FasterXML / jackson-dataformat-csv

(DEPRECATED) -- moved under: https://github.com/FasterXML/jackson-dataformats-text
194 stars 76 forks source link

Doesn't handle whitespace outside of quotes values correctly #19

Open tomdz opened 11 years ago

tomdz commented 11 years ago

When parsing a CSV file like:

"foo", "bar", "baz"
"baz", "foo", "bar"

the CSV parser will get confused and give me back exactly two values:

foo

and

 bar, baz
baz, foo, bar

(note the leading space here).

According to RFC 4180, these spaces should be considered to be part of the value, e.g. it should return 'foo', ' bar',' baz', and 'baz', ' foo', ' bar'. Alternatively - maybe via a feature - it could trim the whitespace outside of quoted strings, e.g. 'foo', 'bar','baz', and 'baz', 'foo', 'bar'.

cowtowncoder commented 11 years ago

Quick note: trimming is already supported with CsvParser.TRIM_SPACES, see: http://fasterxml.github.io/jackson-dataformat-csv/javadoc/2.2.0/com/fasterxml/jackson/dataformat/csv/CsvParser.Feature.html#TRIM_SPACES

But I'll see what's up with eating of spaces...

cowtowncoder commented 11 years ago

Hmmh. I am guessing that some spaces are missing from the example, due to Markdown? If so, could you add an example that uses, say, underscores to denote where spaces are. I need to write a unit test to verify what gives, should be an easy thing to solve.

cowtowncoder commented 11 years ago

Actually it looks like I can reproduce this on my own.

cowtowncoder commented 11 years ago

Hmmh. Reading through RFC 4180, I do not see definition of whether spaces would be allowed in the way described, outside quotes. But I think it would make sense to handle them in intuitive way.

FWIW, enabled TRIM_SPACES should solve your specific problem I think, until I'll fix the issue for un-trimmed case.

I assume that spaces outside of quotes should be trimmed anyway; does not make sense to make to leave them.

qrlodhi commented 9 years ago

Any update on this issue?

I have same issue and even though this specific case (where delimiter is a comma) is solved by using CsvParser.TRIM_SPACES as stated above, it messes things up when input delimiter is a space.
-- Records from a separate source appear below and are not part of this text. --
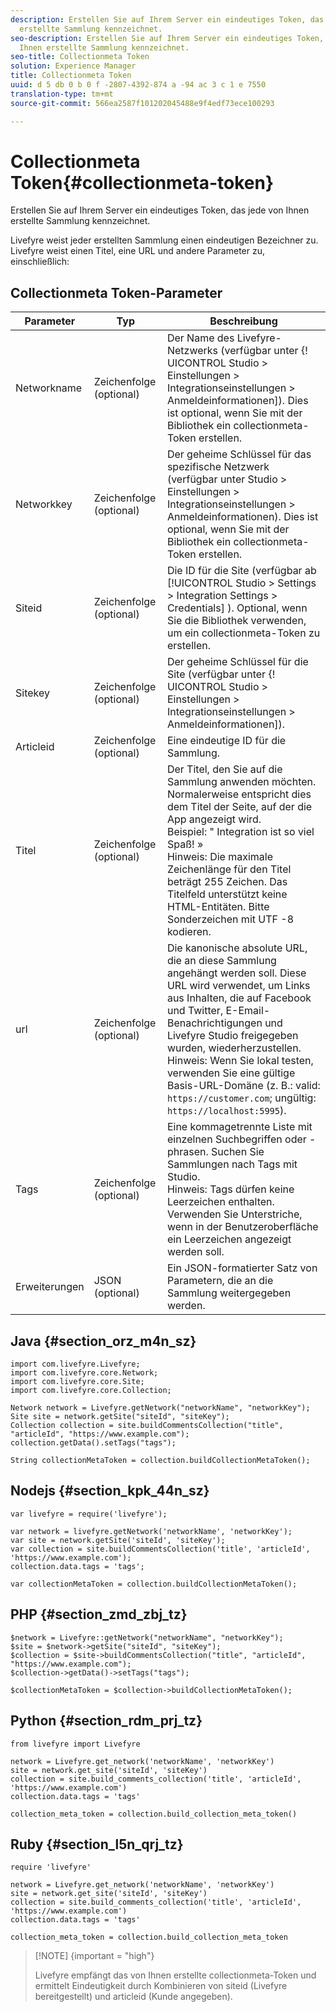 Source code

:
 ```yaml
---
description: Erstellen Sie auf Ihrem Server ein eindeutiges Token, das jede von Ihnen
  erstellte Sammlung kennzeichnet.
seo-description: Erstellen Sie auf Ihrem Server ein eindeutiges Token, das jede von
  Ihnen erstellte Sammlung kennzeichnet.
seo-title: Collectionmeta Token
solution: Experience Manager
title: Collectionmeta Token
uuid: d 5 db 0 b 0 f -2807-4392-874 a -94 ac 3 c 1 e 7550
translation-type: tm+mt
source-git-commit: 566ea2587f101202045488e9f4edf73ece100293

---
```



# Collectionmeta Token{#collectionmeta-token}

Erstellen Sie auf Ihrem Server ein eindeutiges Token, das jede von Ihnen erstellte Sammlung kennzeichnet.

Livefyre weist jeder erstellten Sammlung einen eindeutigen Bezeichner zu. Livefyre weist einen Titel, eine URL und andere Parameter zu, einschließlich:

## Collectionmeta Token-Parameter

| Parameter | Typ | Beschreibung |
|--- |--- |--- |
| Networkname | Zeichenfolge (optional) | Der Name des Livefyre-Netzwerks (verfügbar unter {! UICONTROL Studio > Einstellungen > Integrationseinstellungen > Anmeldeinformationen]). Dies ist optional, wenn Sie mit der Bibliothek ein collectionmeta-Token erstellen. |
| Networkkey | Zeichenfolge (optional) | Der geheime Schlüssel für das spezifische Netzwerk (verfügbar unter Studio > Einstellungen > Integrationseinstellungen > Anmeldeinformationen). Dies ist optional, wenn Sie mit der Bibliothek ein collectionmeta-Token erstellen. |
| Siteid | Zeichenfolge (optional) | Die ID für die Site (verfügbar ab [!UICONTROL Studio > Settings > Integration Settings > Credentials] ). Optional, wenn Sie die Bibliothek verwenden, um ein collectionmeta-Token zu erstellen. |
| Sitekey | Zeichenfolge (optional) | Der geheime Schlüssel für die Site (verfügbar unter {! UICONTROL Studio > Einstellungen > Integrationseinstellungen > Anmeldeinformationen]). |
| Articleid | Zeichenfolge (optional) | Eine eindeutige ID für die Sammlung. |
| Titel | Zeichenfolge (optional) | Der Titel, den Sie auf die Sammlung anwenden möchten. Normalerweise entspricht dies dem Titel der Seite, auf der die App angezeigt wird. <br>Beispiel: " Integration ist so viel Spaß! » <br>Hinweis: Die maximale Zeichenlänge für den Titel beträgt 255 Zeichen. Das Titelfeld unterstützt keine HTML-Entitäten. Bitte Sonderzeichen mit UTF -8 kodieren. |
| url | Zeichenfolge (optional) | Die kanonische absolute URL, die an diese Sammlung angehängt werden soll. Diese URL wird verwendet, um Links aus Inhalten, die auf Facebook und Twitter, E-Email-Benachrichtigungen und Livefyre Studio freigegeben wurden, wiederherzustellen. <br>Hinweis: Wenn Sie lokal testen, verwenden Sie eine gültige Basis-URL-Domäne (z. B.: valid: `https://customer.com`; ungültig: `https://localhost:5995`). |
| Tags | Zeichenfolge (optional) | Eine kommagetrennte Liste mit einzelnen Suchbegriffen oder -phrasen. Suchen Sie Sammlungen nach Tags mit Studio. </br>Hinweis: Tags dürfen keine Leerzeichen enthalten. Verwenden Sie Unterstriche, wenn in der Benutzeroberfläche ein Leerzeichen angezeigt werden soll. |
| Erweiterungen | JSON (optional) | Ein JSON-formatierter Satz von Parametern, die an die Sammlung weitergegeben werden. |

## Java {#section_orz_m4n_sz}

```
import com.livefyre.Livefyre; 
import com.livefyre.core.Network; 
import com.livefyre.core.Site; 
import com.livefyre.core.Collection; 
  
Network network = Livefyre.getNetwork("networkName", "networkKey"); 
Site site = network.getSite("siteId", "siteKey"); 
Collection collection = site.buildCommentsCollection("title", "articleId", "https://www.example.com"); 
collection.getData().setTags("tags"); 
  
String collectionMetaToken = collection.buildCollectionMetaToken();
```

## Nodejs {#section_kpk_44n_sz}

```
var livefyre = require('livefyre'); 
  
var network = livefyre.getNetwork('networkName', 'networkKey'); 
var site = network.getSite('siteId', 'siteKey'); 
var collection = site.buildCommentsCollection('title', 'articleId', 'https://www.example.com'); 
collection.data.tags = 'tags'; 
  
var collectionMetaToken = collection.buildCollectionMetaToken(); 
```

## PHP {#section_zmd_zbj_tz}

```
$network = Livefyre::getNetwork("networkName", "networkKey"); 
$site = $network->getSite("siteId", "siteKey"); 
$collection = $site->buildCommentsCollection("title", "articleId", "https://www.example.com"); 
$collection->getData()->setTags("tags"); 
  
$collectionMetaToken = $collection->buildCollectionMetaToken();
```

## Python {#section_rdm_prj_tz}

```
from livefyre import Livefyre 
  
network = Livefyre.get_network('networkName', 'networkKey') 
site = network.get_site('siteId', 'siteKey') 
collection = site.build_comments_collection('title', 'articleId', 'https://www.example.com') 
collection.data.tags = 'tags' 
  
collection_meta_token = collection.build_collection_meta_token()
```

## Ruby {#section_l5n_qrj_tz}

```
require 'livefyre' 
  
network = Livefyre.get_network('networkName', 'networkKey') 
site = network.get_site('siteId', 'siteKey') 
collection = site.build_comments_collection('title', 'articleId', 'https://www.example.com') 
collection.data.tags = 'tags' 
  
collection_meta_token = collection.build_collection_meta_token 
```

>[!NOTE] {important = "high"}
>
>Livefyre empfängt das von Ihnen erstellte collectionmeta-Token und ermittelt Eindeutigkeit durch Kombinieren von siteid (Livefyre bereitgestellt) und articleid (Kunde angegeben).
I can use two different mappers for different delimiters but then the indexes of fields change if the delimiter changes. So it'll be nice to see these spaces handled by Jackson CSV parser.

cowtowncoder commented 9 years ago

Unfortunately no update yet. I realize this is an important feature, and hope to address it. Interesting note on spaces, thank you for mentioning this; I hadn't thought this would be commonly done.